### Activity
Every line below that mentions the word "locations" should be copied out.

### Data to use
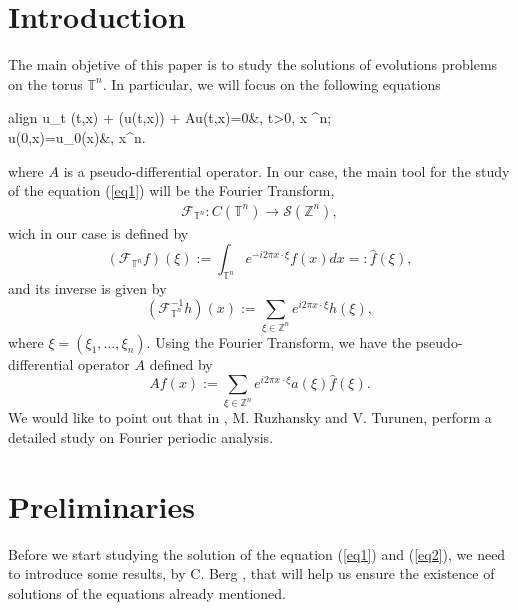 \documentclass[11pt]{article}
\begin{document}
	\section{Introduction}
	The main objetive of this paper is to study the solutions of evolutions problems on the torus $\mathbb{T}^n$. In particular, we will focus on the following equations
	\begin{empheq}[left = \empheqlbrace]{align}\label{eq1}
		u_t (t,x) + (u(t,x)) + Au(t,x)=0&, \hspace{11pt}t>0, \hspace{5pt}x \in {}^n;\\
		u(0,x)=u_0(x)&, \hspace{10pt}x\in {}^n.\notag
	\end{empheq}
where $A$ is a pseudo-differential operator. In our case, the main tool for the study of the equation (\ref{eq1}) will be the Fourier Transform,
\begin{align*}
	\mathcal{F}_{\mathbb{T}^n}:C(\mathbb{T}^n) \rightarrow \mathcal{S}(\mathbb{Z}^n),
\end{align*}
wich in our case is defined by
\begin{equation*}
	\left(\mathcal{F}_{\mathbb{T}^n} f\right)(\xi) := \int_{\mathbb{T}^n} e^{-i2\pi x\cdot\xi}f(x) dx =:\hat{f}(\xi),
\end{equation*}
and its inverse is given by
\begin{equation*}
	\left(\mathcal{F}_{\mathbb{T}^n}^{-1}h\right)(x) := \sum_{\xi \in \mathbb{Z}^n}e^{i2\pi x\cdot\xi}h(\xi),
\end{equation*}
where $\xi=(\xi_1,\dots,\xi_n)$. Using the Fourier Transform, we have the pseudo-differential operator $A$ defined by
\begin{equation*}
	Af(x) := \sum_{\xi \in \mathbb{Z}^n} e^{i2\pi x\cdot \xi} a(\xi)\hat{f}(\xi).
\end{equation*}
We would like to point out that in \cite{ruzhansky}, M. Ruzhansky and V. Turunen, perform a detailed study on Fourier periodic analysis.
\section{Preliminaries}
Before we start studying the solution of the equation (\ref{eq1}) and (\ref{eq2}), we need to introduce some results, by C. Berg \cite{Berg1976PotentialTO}, that will help us ensure the existence of solutions of the equations already mentioned.
\end{document}
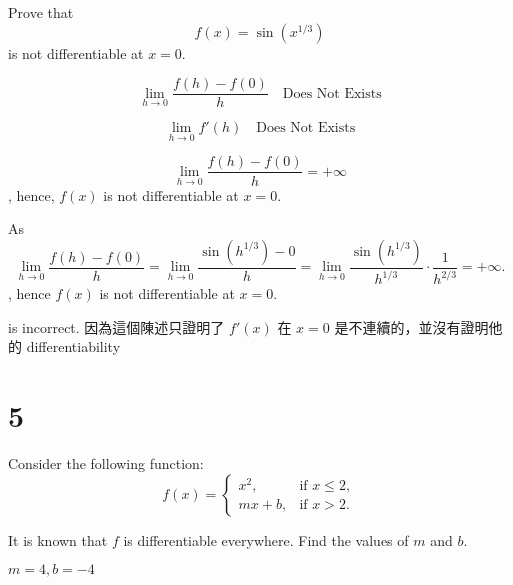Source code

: \documentclass{article}
\begin{document}
\begin{problem}
Prove that
\[
	f(x) = \sin(x^{1/3})
\]
is not differentiable at $x=0$.
\end{problem}
\vspace{-12pt}
\begin{wrong}[1]
\[
\lim_{h \to 0} \frac{f(h) - f(0)}{h} \quad \text{Does Not Exists}
\]
\end{wrong}
\vspace{-12pt}
\begin{wrong}[2]
\[
\lim_{h \to 0} f'(h) \quad \text{Does Not Exists}
\]
\end{wrong}
\vspace{-12pt}
\begin{cor}
\[
\lim_{h \to 0} \frac{f(h) - f(0)}{h} = +\infty
\]
, hence, $f(x)$ is not differentiable at $x=0$.
\end{cor}

\begin{reason}
	As
	\[
	\lim_{h \to 0} \frac{f(h) - f(0)}{h} 
	= \lim_{h \to 0} \frac{\sin(h^{1/3}) - 0}{h} 
	= \lim_{h \to 0} \frac{\sin(h^{1/3})}{h^{1/3}} \cdot \frac{1}{h^{2/3}} 
	= +\infty.
	\]
	, hence $f(x)$ is not differentiable at $x=0$.
	\vspace{0.5em}
	\begin{note}
	 is incorrect. 因為這個陳述只證明了 $f'(x)$ 在 $x=0$ 是不連續的，並沒有證明他的 differentiability
	\end{note}
	\vspace{0.5em}

\end{reason}

\newpage

\section{5}
\begin{problem}
Consider the following function:
\[
f(x) =
\begin{cases}
x^2, & \text{if } x \le 2, \\[6pt]
mx + b, & \text{if } x > 2.
\end{cases}
\]

It is known that \( f \) is differentiable everywhere. Find the values of \( m \) and \( b \).

\end{problem}
\vspace{-12pt}
\begin{cor}
	$m=4, b=-4$
\end{cor}
\end{document}
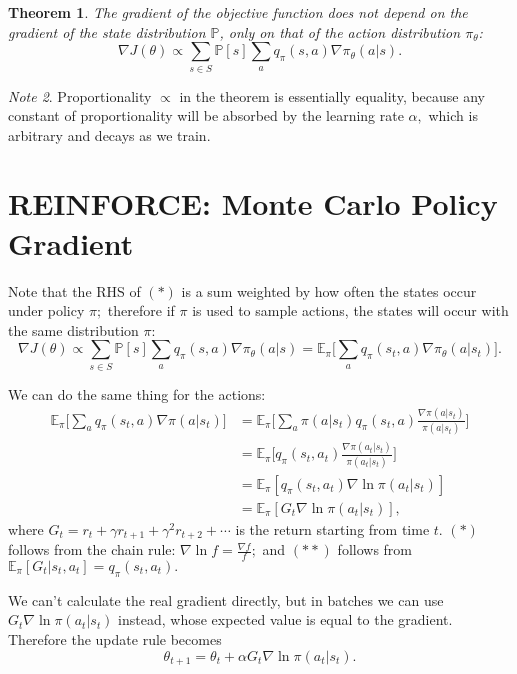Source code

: \documentclass[17pt]{extarticle}
\theoremstyle{plain}
\newtheorem{theorem}{Theorem}
\theoremstyle{definition}
\theoremstyle{remark}
\newtheorem{note}[theorem]{Note}
\newcommand{\hE}{\mathbb E}
\newcommand{\hP}{\mathbb P}
\newcommand{\0}{\varnothing}
\newcommand{\<}{\langle}
\renewcommand{\>}{\rangle}
\begin{document}
\begin{theorem}
The gradient of the objective function does not depend on the gradient of the state distribution $ \hP $, only on that of the action distribution $ \pi_\theta $:
\[
\nabla J(\theta) \propto \sum_{s\in S} \hP[s] \sum_{a} q_\pi(s, a) \nabla \pi_\theta(a|s). \tag{$ * $}
\]
\end{theorem}

\begin{note}
  Proportionality $ \propto $ in the theorem is essentially equality, because any constant of proportionality will be absorbed by the learning rate $ \alpha, $ which is arbitrary and decays as we train.
\end{note}

\section{REINFORCE: Monte Carlo Policy Gradient}

Note that the RHS of $ (*) $ is a sum weighted by how often the states occur under policy $ \pi; $ therefore if $ \pi $ is used to sample actions, the states will occur with the same distribution $ \pi $:
$$
\nabla J(\theta) \propto \sum_{s\in S} \hP[s] \sum_{a} q_\pi(s, a) \nabla \pi_\theta(a|s) = \hE_\pi \big[ \sum_{a} q_\pi(s_t, a) \nabla \pi_\theta(a|s_t) \big].
$$

We can do the same thing for the actions: \begin{align*}
\hE_\pi \big[ \sum_{a} q_\pi(s_t, a) \nabla \pi(a|s_t) \big] &= \hE_\pi \Big[ \sum_{a} \pi(a|s_t) q_\pi(s_t, a) \frac{\nabla \pi(a|s_t)}{\pi(a|s_t)} \Big] \\
&= \hE_\pi \Big[ q_\pi(s_t, a_t) \frac{\nabla \pi(a_t|s_t)}{\pi(a_t|s_t)} \Big] \\
&= \hE_\pi [ q_\pi(s_t, a_t) \nabla \ln \pi(a_t|s_t) ] \tag{$ * $}\\
&= \hE_\pi [ G_t \nabla \ln \pi(a_t|s_t) ] \tag{$ ** $},
\end{align*}
where $ G_t = r_t + \gamma r_{t+1} + \gamma^2 r_{t+2} + \cdots $ is the return starting from time $ t. $ $ (*) $ follows from the chain rule: $ \nabla \ln f = \frac{\nabla f}{f}; $ and $ (**) $ follows from $ \hE_\pi [ G_t | s_t, a_t ] = q_\pi(s_t, a_t). $

We can't calculate the real gradient directly, but in batches we can use $ G_t \nabla \ln \pi(a_t|s_t) $ instead, whose expected value is equal to the gradient. Therefore the update rule becomes $$
\theta_{t+1} = \theta_t + \alpha G_t \nabla \ln \pi(a_t|s_t).
$$
\end{document}
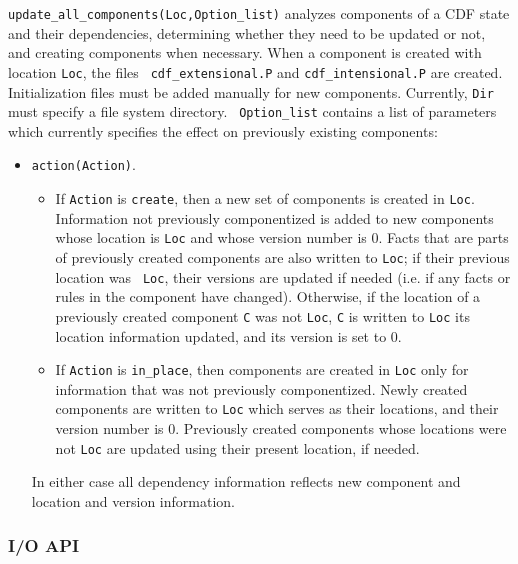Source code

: \begin{description}
{\tt update\_all\_components(Loc,Option\_list)} analyzes components of
a CDF state and their dependencies, determining whether they need to
be updated or not, and creating components when necessary.  When a
component is created with location {\tt Loc}, the files {\tt
cdf\_extensional.P} and {\tt cdf\_intensional.P} are created.
Initialization files must be added manually for new components.
Currently, {\tt Dir} must specify a file system directory. {\tt
Option\_list} contains a list of parameters which currently specifies
the effect on previously existing components:

\begin{itemize} 
\item {\tt action(Action)}.  
\begin{itemize} 

\item If {\tt Action} is {\tt create}, then a new set of components is
created in {\tt Loc}.  Information not previously componentized is
added to new components whose location is {\tt Loc} and whose version
number is 0.  Facts that are parts of previously created components
are also written to {\tt Loc}; if their previous location was {\tt
Loc}, their versions are updated if needed (i.e. if any facts or rules
in the component have changed).  Otherwise, if the location of a
previously created component {\tt C} was not {\tt Loc}, {\tt C} is
written to {\tt Loc} its location information updated, and its version
is set to 0.  

\item If {\tt Action} is {\tt in\_place}, then components are created in
{\tt Loc} only for information that was not previously componentized.
Newly created components are written to {\tt Loc} which serves as
their locations, and their version number is 0.  Previously created
components whose locations were not {\tt Loc} are updated using their
present location, if needed.

\end{itemize}
In either case all dependency information reflects new component and
location and version information.
\end{itemize}

\end{description}

\subsubsection{I/O API}

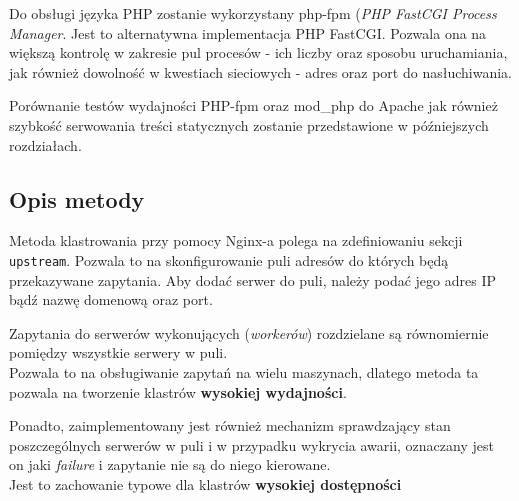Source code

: {Do obsługi języka PHP zostanie wykorzystany php-fpm (\textit{PHP FastCGI Process Manager}.
Jest to alternatywna implementacja PHP FastCGI.
Pozwala ona na większą kontrolę w zakresie pul procesów - ich liczby oraz sposobu uruchamiania, jak również dowolność w kwestiach sieciowych - adres oraz port do nasłuchiwania.

Porównanie testów wydajności PHP-fpm oraz mod_php do Apache jak również szybkość serwowania treści statycznych zostanie przedstawione w późniejszych rozdziałach.
\subsection{Opis metody}
Metoda klastrowania przy pomocy Nginx-a polega na zdefiniowaniu sekcji \texttt{upstream}.
Pozwala to na skonfigurowanie puli adresów do których będą przekazywane zapytania.
Aby dodać serwer do puli, należy podać jego adres IP bądź nazwę domenową oraz port.

Zapytania do serwerów wykonujących (\textit{workerów}) rozdzielane są równomiernie pomiędzy wszystkie serwery w puli.\\
Pozwala to na obsługiwanie zapytań na wielu maszynach, dlatego metoda ta pozwala na tworzenie klastrów \textbf{wysokiej wydajności}.

Ponadto, zaimplementowany jest również mechanizm sprawdzający stan poszczególnych serwerów w puli i w przypadku wykrycia awarii, oznaczany jest on jaki \textit{failure} i zapytanie nie są do niego kierowane.\\
Jest to zachowanie typowe dla klastrów \textbf{wysokiej dostępności}

}
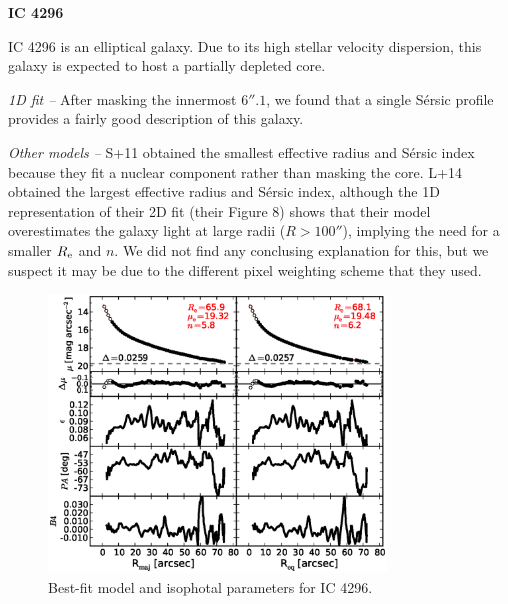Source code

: \documentclass[preprint2]{emulateapj}
\newcommand{\fitfigurewidth}{0.8\textwidth}
\begin{document}
  \clearpage\newpage\noindent
  {\bf IC 4296 \\}

  IC 4296 is an elliptical galaxy. 
  Due to its high stellar velocity dispersion, this galaxy is expected to host a partially depleted core. 

  \emph{1D fit -- }
  After masking the innermost $6''.1$, 
  we found that a single S\'ersic profile provides a fairly good description of this galaxy.
  
  \emph{Other models -- } 
  S+11 obtained the smallest effective radius and S\'ersic index because they fit a nuclear component rather than masking the core. 
  L+14 obtained the largest effective radius and S\'ersic index, 
  although the 1D representation of their 2D fit (their Figure 8) shows that their model overestimates the galaxy light at large radii ($R > 100''$), 
  implying the need for a smaller $R_{\rm e}$ and $n$. 
  We did not find any conclusing explanation for this, 
  but we suspect it may be due to the different pixel weighting scheme that they used.
  

  \begin{figure}[h]
  \begin{center}
  \includegraphics[width=\fitfigurewidth]{images/ic4296_1Dfit.eps}
  \caption{Best-fit model and isophotal parameters for IC 4296.}
  \end{center}
  \end{figure}
\end{document}
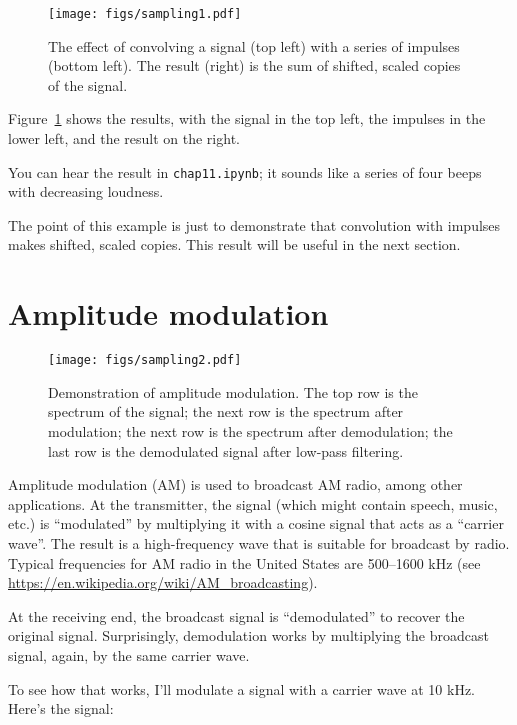 \documentclass[12pt]{book} \usepackage[width=5.5in,height=8.5in, hmarginratio=3:2,vmarginratio=1:1]{geometry}
\begin{document}
\begin{figure} 

\centerline{\texttt{[image: figs/sampling1.pdf]}} \caption{The effect of convolving a signal (top left) with a series of impulses (bottom left). The result (right) is the sum of shifted, scaled copies of the signal.} \label{fig.sampling1} \end{figure} 

Figure~\ref{fig.sampling1} shows the results, with the signal in the top left, the impulses in the lower left, and the result on the right. 

You can hear the result in {\tt chap11.ipynb}; it sounds like a series of four beeps with decreasing loudness. 

The point of this example is just to demonstrate that convolution with impulses makes shifted, scaled copies. This result will be useful in the next section. 

\section{Amplitude modulation} \label{am} 

\begin{figure} 

\centerline{\texttt{[image: figs/sampling2.pdf]}} \caption{Demonstration of amplitude modulation. The top row is the spectrum of the signal; the next row is the spectrum after modulation; the next row is the spectrum after demodulation; the last row is the demodulated signal after low-pass filtering.} \label{fig.sampling2} \end{figure} 

Amplitude modulation (AM) is used to broadcast AM radio, among other applications. At the transmitter, the signal (which might contain speech, music, etc.) is ``modulated'' by multiplying it with a cosine signal that acts as a ``carrier wave''. The result is a high-frequency wave that is suitable for broadcast by radio. Typical frequencies for AM radio in the United States are 500--1600 kHz (see \url{https://en.wikipedia.org/wiki/AM_broadcasting}). 

At the receiving end, the broadcast signal is ``demodulated'' to recover the original signal. Surprisingly, demodulation works by multiplying the broadcast signal, again, by the same carrier wave. 

To see how that works, I'll modulate a signal with a carrier wave at 10 kHz. Here's the signal: 
\end{document}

### Response to this exercise
their locations, and their version number is 0.  Previously created
components whose locations were not {\tt Loc} are updated using their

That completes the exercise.